Игорь Фролов - ТЕОРИЯ ТАНЦА
— Вот это стол, на нем едят, — говорит доктор Х., сдерживая смех. — Да вы еще вполне бодры, раз сюда забрались. А теперь спускаемся, садимся на табуретку, лицом вниз, голову на руки.
Бабушка послушно спускается, садится, втыкая лицо в подушку, и скрещивает руки на затылке.
— Я сказал: голову на-ру-ки, а не руки за голову. Это совсем другая команда…
За перегородкой раздается шипенье, переходящее в искусственный кашель, — там трудится над своей бабушкой массажист У. Он тоже знаком со всеми возможными произвольными упражнениями пациентов, поэтому живо представляет себе, что сейчас творится в соседней кабинке.
Вариант второй: бабушка садится на кушетку верхом, свесив ноги по бокам и упираясь в кушетку руками, чтобы не упасть носом вперед. На фото: катание бабушки на слоне без седла.
— Завидую вашей растяжке, — говорит, входя, массажист. — А теперь спускаемся…

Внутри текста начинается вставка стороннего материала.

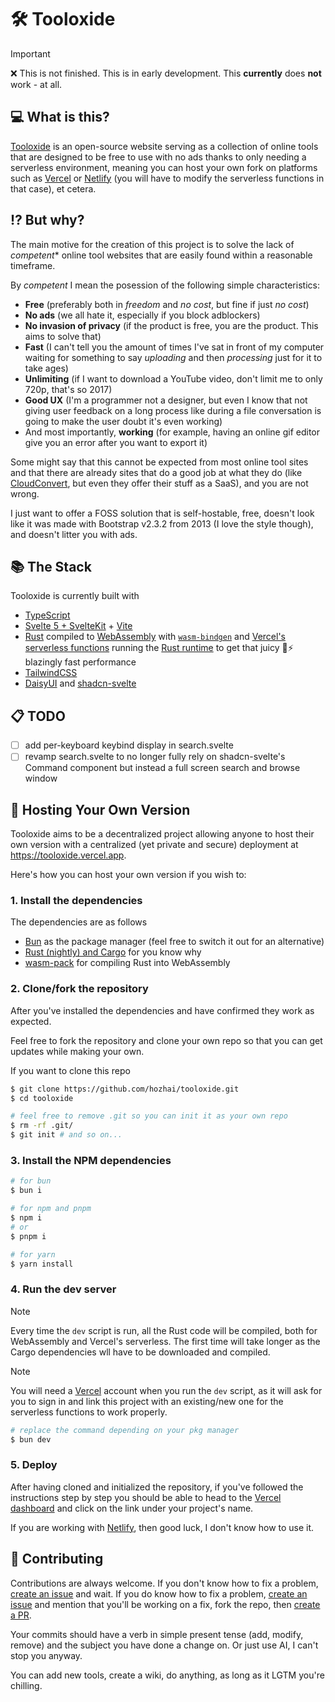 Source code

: # 🛠️ Tooloxide

> [!IMPORTANT]
> ❌ This is not finished. This is in early development. This __**currently**__ does **not** work - at all.

## 💻 What is this?

[Tooloxide](https://github.com/hozhai/tooloxide) is an open-source website serving as a collection of online tools that are designed to be free to use with no ads thanks to only needing a serverless environment, meaning you can host your own fork on platforms such as [Vercel](https://vercel.com/) or [Netlify](https://netlify.com/) (you will have to modify the serverless functions in that case), et cetera.

## ⁉️ But why?
The main motive for the creation of this project is to solve the lack of *competent** online tool websites that are easily found within a reasonable timeframe.

By *competent* I mean the posession of the following simple characteristics:
- **Free** (preferably both in *freedom* and *no cost*, but fine if just *no cost*)
- **No ads** (we all hate it, especially if you block adblockers)
- **No invasion of privacy** (if the product is free, you are the product. This aims to solve that)
- **Fast** (I can't tell you the amount of times I've sat in front of my computer waiting for something to say *uploading* and then *processing* just for it to take ages)
- **Unlimiting** (if I want to download a YouTube video, don't limit me to only 720p, that's so 2017)
- **Good UX** (I'm a programmer not a designer, but even I know that not giving user feedback on a long process like during a file conversation is going to make the user doubt it's even working)
- And most importantly, **working** (for example, having an online gif editor give you an error after you want to export it)

Some might say that this cannot be expected from most online tool sites and that there are already sites that do a good job at what they do (like [CloudConvert](https://cloudconvert.com/), but even they offer their stuff as a SaaS), and you are not wrong.

I just want to offer a FOSS solution that is self-hostable, free, doesn't look like it was made with Bootstrap v2.3.2 from 2013 (I love the style though), and doesn't litter you with ads.

## 📚 The Stack

Tooloxide is currently built with
- [TypeScript](https://www.typescriptlang.org/) 
- [Svelte 5 + SvelteKit](https://svelte.dev/) + [Vite](https://vite.dev/)
- [Rust](https://www.rust-lang.org/) compiled to [WebAssembly](https://webassembly.org/) with [`wasm-bindgen`](https://github.com/rustwasm/wasm-bindgen) and [Vercel's serverless functions](https://vercel.com/docs/functions) running the [Rust runtime](https://github.com/vercel-community/rust) to get that juicy 🦀⚡️ blazingly fast performance
- [TailwindCSS](https://tailwindcss.com/)
- [DaisyUI](https://daisyui.com/) and [shadcn-svelte](https://www.shadcn-svelte.com/)

## 📋 TODO

- [ ] add per-keyboard keybind display in search.svelte
- [ ] revamp search.svelte to no longer fully rely on shadcn-svelte's Command component but instead a full screen search and browse window

## 🚀 Hosting Your Own Version

Tooloxide aims to be a decentralized project allowing anyone to host their own version with a centralized (yet private and secure) deployment at <https://tooloxide.vercel.app>.

Here's how you can host your own version if you wish to:

### 1. Install the dependencies

The dependencies are as follows

- [Bun](https://bun.sh/) as the package manager (feel free to switch it out for an alternative)
- [Rust (nightly) and Cargo](https://www.rust-lang.org/) for you know why
- [wasm-pack](https://github.com/rustwasm/wasm-pack) for compiling Rust into WebAssembly

### 2. Clone/fork the repository

After you've installed the dependencies and have confirmed they work as expected.

Feel free to fork the repository and clone your own repo so that you can get updates while making your own.

If you want to clone this repo

```sh
$ git clone https://github.com/hozhai/tooloxide.git
$ cd tooloxide

# feel free to remove .git so you can init it as your own repo
$ rm -rf .git/
$ git init # and so on...
```

### 3. Install the NPM dependencies

```sh
# for bun
$ bun i

# for npm and pnpm
$ npm i
# or
$ pnpm i

# for yarn
$ yarn install
```

### 4. Run the dev server

> [!NOTE]
> Every time the `dev` script is run, all the Rust code will be compiled, both for WebAssembly and Vercel's serverless. The first time will take longer as the Cargo dependencies wll have to be downloaded and compiled.

> [!NOTE]
> You will need a [Vercel](https://vercel.com/) account when you run the `dev` script, as it will ask for you to sign in and link this project with an existing/new one for the serverless functions to work properly.

```sh
# replace the command depending on your pkg manager
$ bun dev
```

### 5. Deploy

After having cloned and initialized the repository, if you've followed the instructions step by step you should be able to head to the [Vercel dashboard](https://vercel.com/) and click on the link under your project's name.

If you are working with [Netlify](https://netlify.com/), then good luck, I don't know how to use it.

## 🌱 Contributing

Contributions are always welcome. If you don't know how to fix a problem, [create an issue](https://github.com/hozhai/tooloxide/issues/new) and wait. If you do know how to fix a problem, [create an issue](https://github.com/hozhai/tooloxide/issues/new) and mention that you'll be working on a fix, fork the repo, then [create a PR](https://github.com/hozhai/tooloxide/compare).

Your commits should have a verb in simple present tense (add, modify, remove) and the subject you have done a change on. Or just use AI, I can't stop you anyway.

You can add new tools, create a wiki, do anything, as long as it LGTM you're chilling.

Третий вариант: бабушка (эта половозрастная категория особенно изобретательна), войдя в кабинку, раздевается, как было предложено — до пояса.
От пола и до пояса.
Она может снять все, не уточняя, до каких пор, — столь высоко ее доверие к человеку в белом халате. Здесь вариант разветвляется:
Абсолютно голая снизу и одетая сверху до пояса (плюс шаль на плечах), она сидит на табуретке. Мысль, следующая сразу за внутренним смехом: после нужно протереть табуретку хлорамином.
Или: голая снизу до пояса лежит одетым торсом на кушетке, стоя босыми ногами на полу или коленями на табуретке. Вид, на который натыкается прищуренный глаз входящего, лучше не видеть никому. Жаль, что девушки не так догадливы и изобретательны, — думает массажист. — Или же их изобретательность наталкивается на мощный заслон стыдливости?
Но у бабушки, потерявшей стыд под напором доверия к врачу, и тут есть варианты — можно спрятать руки под грудь, а можно раскинуть их по кушетке, обнять ее как землю. Осталось только прибить — и…
Стой, это уже запредельно даже для медицинского юмора! Я прошу вас, дорогие читатели, не презирать массажиста за подобные мысли и не выговаривать каждый раз. Смотрите название цикла, — оно не оправдывает, но объясняет. И потом, поневоле станешь психологом, слушая посаженную наконец как надо и вдруг разговорившуюся под ласковыми руками бабушку.
— Э-эх, — ни с того ни с сего гудит она себе подмышку, — дуры мы были, молодые когда. Нет, чтобы гулять напропалую. Для кого берегли? Для алкашей-мужей? Как снегурочки, растаять боялись. А теперь и не нужны никому…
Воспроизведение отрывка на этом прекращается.